- **Provided data**:
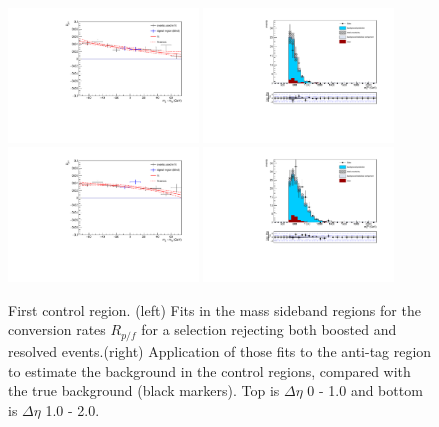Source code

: \begin{figure}[h]
\centering
\includegraphics[width=0.45\textwidth]{F5/HH4b2p1SR_Fit_BG_boostres_dEta0_CR1.pdf}
\includegraphics[width=0.45\textwidth]{F5/HH4b2p1_Plot_BG_boostres_dEta0_CR1.pdf}\\
\includegraphics[width=0.45\textwidth]{F5/HH4b2p1SR_Fit_BG_boostres_dEta1_CR1.pdf}
\includegraphics[width=0.45\textwidth]{F5/HH4b2p1_Plot_BG_boostres_dEta1_CR1.pdf}
\caption{First control region. (left) Fits in the mass sideband regions for the conversion rates $R_{p/f}$ for a selection rejecting both boosted and resolved events.(right) Application of those fits to the anti-tag region to estimate the background in the control regions, compared with the true background (black markers). Top is $\Delta\eta$ 0 - 1.0 and bottom is $\Delta\eta$ 1.0 - 2.0.}
\label{fig:closuredataboostres}
\end{figure}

- **Work to complete**:
Every word of the data should be reproduced exactly; please omit any pictures.

- **Task response**:
Source code

: \begin{figure}[h]
\centering
\includegraphics[width=0.45\textwidth]{F5/HH4b2p1SR_Fit_BG_boostres_dEta0_CR1.pdf}
\includegraphics[width=0.45\textwidth]{F5/HH4b2p1_Plot_BG_boostres_dEta0_CR1.pdf}\\
\includegraphics[width=0.45\textwidth]{F5/HH4b2p1SR_Fit_BG_boostres_dEta1_CR1.pdf}
\includegraphics[width=0.45\textwidth]{F5/HH4b2p1_Plot_BG_boostres_dEta1_CR1.pdf}
\caption{First control region. (left) Fits in the mass sideband regions for the conversion rates $R_{p/f}$ for a selection rejecting both boosted and resolved events.(right) Application of those fits to the anti-tag region to estimate the background in the control regions, compared with the true background (black markers). Top is $\Delta\eta$ 0 - 1.0 and bottom is $\Delta\eta$ 1.0 - 2.0.}
\label{fig:closuredataboostres}
\end{figure}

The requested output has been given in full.